## Aim of the task
The lines to extract run from the start of the records through the line with "MXNet is also", both ends included; drop the pictures.

(Beginning of Data for the task)

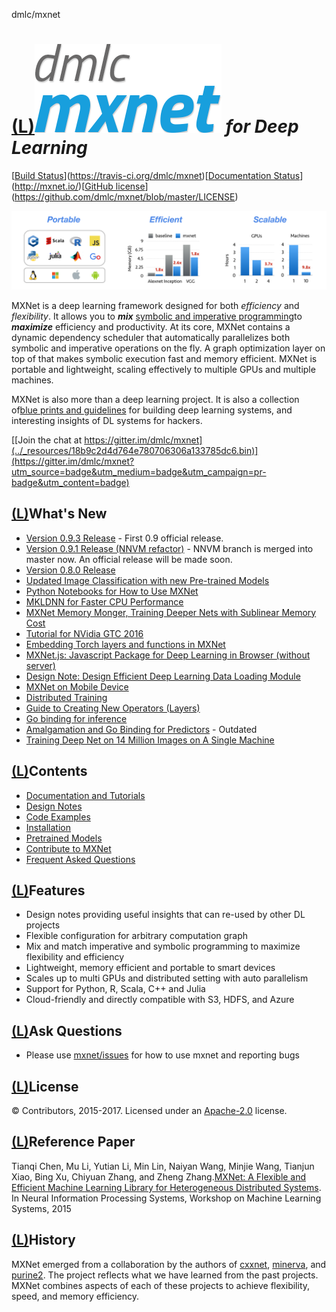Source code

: dmlc/mxnet

# [(L)](https://github.com/dmlc/mxnet#-for-deep-learning)[![mxnet2.png](../_resources/4ac169d3b4414f3a4e4c501a5e66856e.png)](https://raw.githubusercontent.com/dmlc/dmlc.github.io/master/img/logo-m/mxnet2.png)  *for Deep Learning*

[[Build Status](../_resources/af3359b6a330e8be6d21e0274c77bc30.bin)](https://travis-ci.org/dmlc/mxnet)[[Documentation Status](../_resources/fe4a5e74da417744dd392a9dbe34269b.bin)](http://mxnet.io/)[[GitHub license](../_resources/45216e593a436284262f4f3827c81dd9.bin)](https://github.com/dmlc/mxnet/blob/master/LICENSE)

[![banner](../_resources/74446ac2b02df815cf903c7cc0b736d7.png)](https://raw.githubusercontent.com/dmlc/web-data/master/mxnet/image/banner.png)

MXNet is a deep learning framework designed for both *efficiency* and *flexibility*. It allows you to ***mix***  [symbolic and imperative programming](http://mxnet.io/architecture/index.html#deep-learning-system-design-concepts)to ***maximize*** efficiency and productivity. At its core, MXNet contains a dynamic dependency scheduler that automatically parallelizes both symbolic and imperative operations on the fly. A graph optimization layer on top of that makes symbolic execution fast and memory efficient. MXNet is portable and lightweight, scaling effectively to multiple GPUs and multiple machines.

MXNet is also more than a deep learning project. It is also a collection of[blue prints and guidelines](http://mxnet.io/architecture/index.html#deep-learning-system-design-concepts) for building deep learning systems, and interesting insights of DL systems for hackers.

[[Join the chat at https://gitter.im/dmlc/mxnet](../_resources/18b9c2d4d764e780706306a133785dc6.bin)](https://gitter.im/dmlc/mxnet?utm_source=badge&utm_medium=badge&utm_campaign=pr-badge&utm_content=badge)

## [(L)](https://github.com/dmlc/mxnet#whats-new)What's New

- [Version 0.9.3 Release](https://github.com/dmlc/mxnet/blob/master/docs/architecture/release_note_0_9.md) - First 0.9 official release.
- [Version 0.9.1 Release (NNVM refactor)](https://github.com/dmlc/mxnet/blob/master/docs/architecture/release_note_0_9.md) - NNVM branch is merged into master now. An official release will be made soon.
- [Version 0.8.0 Release](https://github.com/dmlc/mxnet/releases/tag/v0.8.0)
- [Updated Image Classification with new Pre-trained Models](https://github.com/dmlc/mxnet/blob/master/example/image-classification)
- [Python Notebooks for How to Use MXNet](https://github.com/dmlc/mxnet-notebooks)
- [MKLDNN for Faster CPU Performance](https://github.com/dmlc/mxnet/blob/master/MKL_README.md)
- [MXNet Memory Monger, Training Deeper Nets with Sublinear Memory Cost](https://github.com/dmlc/mxnet-memonger)
- [Tutorial for NVidia GTC 2016](https://github.com/dmlc/mxnet-gtc-tutorial)
- [Embedding Torch layers and functions in MXNet](http://mxnet.io/how_to/torch.html)
- [MXNet.js: Javascript Package for Deep Learning in Browser (without server)](https://github.com/dmlc/mxnet.js/)
- [Design Note: Design Efficient Deep Learning Data Loading Module](http://mxnet.io/architecture/note_data_loading.html)
- [MXNet on Mobile Device](http://mxnet.io/how_to/smart_device.html)
- [Distributed Training](http://mxnet.io/how_to/multi_devices.html)
- [Guide to Creating New Operators (Layers)](http://mxnet.io/how_to/new_op.html)
- [Go binding for inference](https://github.com/songtianyi/go-mxnet-predictor)
- [Amalgamation and Go Binding for Predictors](https://github.com/jdeng/gomxnet/) - Outdated
- [Training Deep Net on 14 Million Images on A Single Machine](http://mxnet.io/tutorials/computer_vision/imagenet_full.html)

## [(L)](https://github.com/dmlc/mxnet#contents)Contents

- [Documentation and Tutorials](http://mxnet.io/)
- [Design Notes](http://mxnet.io/architecture/index.html)
- [Code Examples](https://github.com/dmlc/mxnet/tree/master/example)
- [Installation](http://mxnet.io/get_started/install.html)
- [Pretrained Models](https://github.com/dmlc/mxnet-model-gallery)
- [Contribute to MXNet](http://mxnet.io/community/contribute.html)
- [Frequent Asked Questions](http://mxnet.io/how_to/faq.html)

## [(L)](https://github.com/dmlc/mxnet#features)Features

- Design notes providing useful insights that can re-used by other DL projects
- Flexible configuration for arbitrary computation graph
- Mix and match imperative and symbolic programming to maximize flexibility and efficiency
- Lightweight, memory efficient and portable to smart devices
- Scales up to multi GPUs and distributed setting with auto parallelism
- Support for Python, R, Scala, C++ and Julia
- Cloud-friendly and directly compatible with S3, HDFS, and Azure

## [(L)](https://github.com/dmlc/mxnet#ask-questions)Ask Questions

- Please use [mxnet/issues](https://github.com/dmlc/mxnet/issues) for how to use mxnet and reporting bugs

## [(L)](https://github.com/dmlc/mxnet#license)License

© Contributors, 2015-2017. Licensed under an [Apache-2.0](https://github.com/dmlc/mxnet/blob/master/LICENSE) license.

## [(L)](https://github.com/dmlc/mxnet#reference-paper)Reference Paper

Tianqi Chen, Mu Li, Yutian Li, Min Lin, Naiyan Wang, Minjie Wang, Tianjun Xiao, Bing Xu, Chiyuan Zhang, and Zheng Zhang.[MXNet: A Flexible and Efficient Machine Learning Library for Heterogeneous Distributed Systems](https://github.com/dmlc/web-data/raw/master/mxnet/paper/mxnet-learningsys.pdf). In Neural Information Processing Systems, Workshop on Machine Learning Systems, 2015

## [(L)](https://github.com/dmlc/mxnet#history)History

MXNet emerged from a collaboration by the authors of [cxxnet](https://github.com/dmlc/cxxnet), [minerva](https://github.com/dmlc/minerva), and [purine2](https://github.com/purine/purine2). The project reflects what we have learned from the past projects. MXNet combines aspects of each of these projects to achieve flexibility, speed, and memory efficiency.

(End of Data for the task)

## Result
Source code

: dmlc/mxnet

# [(L)](https://github.com/dmlc/mxnet#-for-deep-learning)[![mxnet2.png](../_resources/4ac169d3b4414f3a4e4c501a5e66856e.png)](https://raw.githubusercontent.com/dmlc/dmlc.github.io/master/img/logo-m/mxnet2.png)  *for Deep Learning*

[[Build Status](../_resources/af3359b6a330e8be6d21e0274c77bc30.bin)](https://travis-ci.org/dmlc/mxnet)[[Documentation Status](../_resources/fe4a5e74da417744dd392a9dbe34269b.bin)](http://mxnet.io/)[[GitHub license](../_resources/45216e593a436284262f4f3827c81dd9.bin)](https://github.com/dmlc/mxnet/blob/master/LICENSE)

[![banner](../_resources/74446ac2b02df815cf903c7cc0b736d7.png)](https://raw.githubusercontent.com/dmlc/web-data/master/mxnet/image/banner.png)

MXNet is a deep learning framework designed for both *efficiency* and *flexibility*. It allows you to ***mix***  [symbolic and imperative programming](http://mxnet.io/architecture/index.html#deep-learning-system-design-concepts)to ***maximize*** efficiency and productivity. At its core, MXNet contains a dynamic dependency scheduler that automatically parallelizes both symbolic and imperative operations on the fly. A graph optimization layer on top of that makes symbolic execution fast and memory efficient. MXNet is portable and lightweight, scaling effectively to multiple GPUs and multiple machines.

MXNet is also more than a deep learning project. It is also a collection of[blue prints and guidelines](http://mxnet.io/architecture/index.html#deep-learning-system-design-concepts) for building deep learning systems, and interesting insights of DL systems for hackers.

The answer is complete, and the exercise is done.